Would you find each line in the entries below with the string "transpile" and copy it?

EXERCISE INPUT:
Start of Block

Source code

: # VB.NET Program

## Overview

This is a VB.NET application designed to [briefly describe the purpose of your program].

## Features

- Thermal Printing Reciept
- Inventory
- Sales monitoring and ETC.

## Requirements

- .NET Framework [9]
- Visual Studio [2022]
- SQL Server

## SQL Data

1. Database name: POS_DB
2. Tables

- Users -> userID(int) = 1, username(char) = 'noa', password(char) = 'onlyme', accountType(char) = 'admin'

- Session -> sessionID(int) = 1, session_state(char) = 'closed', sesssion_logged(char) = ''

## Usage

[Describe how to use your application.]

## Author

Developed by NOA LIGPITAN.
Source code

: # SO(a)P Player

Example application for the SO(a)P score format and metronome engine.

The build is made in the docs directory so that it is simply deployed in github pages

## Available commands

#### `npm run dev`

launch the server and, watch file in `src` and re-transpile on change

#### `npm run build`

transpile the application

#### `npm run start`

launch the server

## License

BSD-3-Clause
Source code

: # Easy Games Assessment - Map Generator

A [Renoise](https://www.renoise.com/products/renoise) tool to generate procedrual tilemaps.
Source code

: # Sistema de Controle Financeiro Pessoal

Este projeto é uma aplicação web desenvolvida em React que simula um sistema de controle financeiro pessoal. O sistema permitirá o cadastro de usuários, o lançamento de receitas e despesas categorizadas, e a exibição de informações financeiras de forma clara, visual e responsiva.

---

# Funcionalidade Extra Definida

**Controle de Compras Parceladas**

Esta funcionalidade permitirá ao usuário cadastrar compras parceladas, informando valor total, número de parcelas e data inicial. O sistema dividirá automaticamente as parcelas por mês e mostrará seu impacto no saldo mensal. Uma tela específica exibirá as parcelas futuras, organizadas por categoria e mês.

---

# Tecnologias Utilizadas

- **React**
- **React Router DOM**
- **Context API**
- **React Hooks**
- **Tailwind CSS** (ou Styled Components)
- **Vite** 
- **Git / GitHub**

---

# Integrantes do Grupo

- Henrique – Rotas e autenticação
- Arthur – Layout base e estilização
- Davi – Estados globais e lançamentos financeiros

End of Block

RESPONSE:
launch the server and, watch file in `src` and re-transpile on change
transpile the application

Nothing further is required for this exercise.